Dataset entries
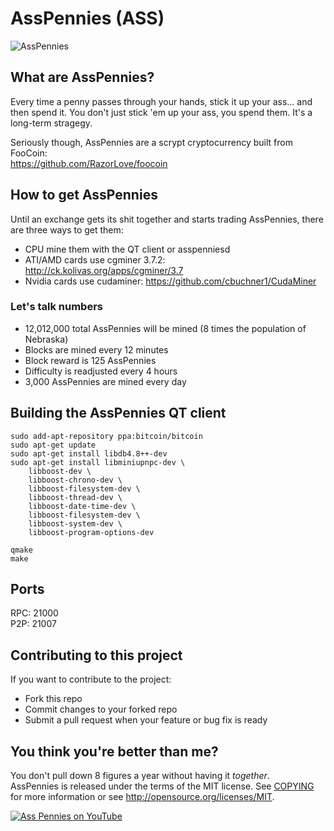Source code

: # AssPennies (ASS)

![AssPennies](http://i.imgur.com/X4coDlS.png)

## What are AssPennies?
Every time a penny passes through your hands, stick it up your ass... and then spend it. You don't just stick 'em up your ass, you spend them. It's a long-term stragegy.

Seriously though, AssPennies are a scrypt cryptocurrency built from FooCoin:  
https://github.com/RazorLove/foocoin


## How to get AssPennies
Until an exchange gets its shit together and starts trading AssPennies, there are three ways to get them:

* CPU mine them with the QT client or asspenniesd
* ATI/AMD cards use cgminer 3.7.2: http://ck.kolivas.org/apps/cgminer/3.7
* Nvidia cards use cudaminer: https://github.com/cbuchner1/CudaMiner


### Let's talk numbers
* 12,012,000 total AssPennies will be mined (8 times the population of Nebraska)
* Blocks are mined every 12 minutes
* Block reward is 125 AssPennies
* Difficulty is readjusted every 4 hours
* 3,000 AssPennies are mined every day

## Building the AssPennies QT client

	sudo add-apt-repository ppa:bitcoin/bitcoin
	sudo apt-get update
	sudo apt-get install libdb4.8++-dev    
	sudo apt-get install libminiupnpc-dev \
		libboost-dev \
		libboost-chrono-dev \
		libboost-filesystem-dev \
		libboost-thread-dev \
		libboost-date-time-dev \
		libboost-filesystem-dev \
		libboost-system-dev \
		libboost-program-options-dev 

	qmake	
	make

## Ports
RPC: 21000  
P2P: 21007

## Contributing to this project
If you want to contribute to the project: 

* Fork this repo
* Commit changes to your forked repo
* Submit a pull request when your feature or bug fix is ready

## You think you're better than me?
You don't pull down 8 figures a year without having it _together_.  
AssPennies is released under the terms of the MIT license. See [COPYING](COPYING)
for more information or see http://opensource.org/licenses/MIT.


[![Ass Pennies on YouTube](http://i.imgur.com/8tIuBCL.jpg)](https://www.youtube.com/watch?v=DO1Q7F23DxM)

==

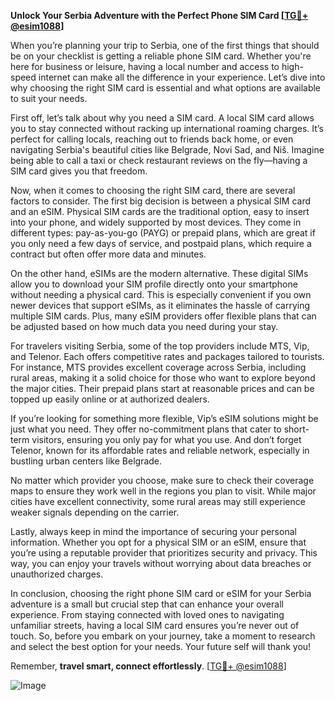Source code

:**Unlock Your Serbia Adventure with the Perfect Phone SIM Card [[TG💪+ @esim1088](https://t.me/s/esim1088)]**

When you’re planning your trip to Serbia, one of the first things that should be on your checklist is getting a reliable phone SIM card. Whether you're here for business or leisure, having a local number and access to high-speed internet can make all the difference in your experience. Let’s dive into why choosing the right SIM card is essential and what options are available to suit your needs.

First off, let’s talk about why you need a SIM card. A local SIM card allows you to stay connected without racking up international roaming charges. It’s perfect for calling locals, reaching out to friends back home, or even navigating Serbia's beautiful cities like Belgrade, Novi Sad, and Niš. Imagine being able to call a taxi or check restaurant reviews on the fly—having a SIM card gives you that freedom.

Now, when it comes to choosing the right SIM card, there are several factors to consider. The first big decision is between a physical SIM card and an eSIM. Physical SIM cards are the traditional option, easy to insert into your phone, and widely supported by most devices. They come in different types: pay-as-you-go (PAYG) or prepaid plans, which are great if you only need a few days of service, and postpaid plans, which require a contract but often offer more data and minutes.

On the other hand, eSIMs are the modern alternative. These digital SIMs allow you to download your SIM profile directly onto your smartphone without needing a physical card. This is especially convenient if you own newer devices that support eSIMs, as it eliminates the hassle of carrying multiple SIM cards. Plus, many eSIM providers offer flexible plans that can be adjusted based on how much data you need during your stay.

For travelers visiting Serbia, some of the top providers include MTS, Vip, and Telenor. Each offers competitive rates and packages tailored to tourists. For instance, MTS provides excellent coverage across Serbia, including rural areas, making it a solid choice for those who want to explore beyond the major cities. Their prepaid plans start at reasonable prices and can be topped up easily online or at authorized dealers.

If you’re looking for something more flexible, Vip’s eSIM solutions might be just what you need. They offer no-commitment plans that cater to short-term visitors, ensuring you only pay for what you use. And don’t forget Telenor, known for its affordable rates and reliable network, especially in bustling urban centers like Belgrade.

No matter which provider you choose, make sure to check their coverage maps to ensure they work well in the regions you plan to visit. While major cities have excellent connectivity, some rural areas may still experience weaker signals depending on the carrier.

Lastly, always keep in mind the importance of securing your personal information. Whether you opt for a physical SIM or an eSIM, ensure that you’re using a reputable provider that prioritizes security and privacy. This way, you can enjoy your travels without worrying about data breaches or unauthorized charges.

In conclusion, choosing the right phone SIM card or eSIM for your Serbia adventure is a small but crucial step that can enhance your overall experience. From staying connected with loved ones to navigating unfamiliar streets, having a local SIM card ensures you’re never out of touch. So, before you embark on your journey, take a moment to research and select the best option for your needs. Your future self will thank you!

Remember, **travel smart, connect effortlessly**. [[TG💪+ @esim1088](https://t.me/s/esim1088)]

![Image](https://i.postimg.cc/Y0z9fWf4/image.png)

--- Exercise requirements ---
All lines of the records above that contain the word "install" are to be copied out.

--- Response box ---
	sudo apt-get install libdb4.8++-dev    
	sudo apt-get install libminiupnpc-dev \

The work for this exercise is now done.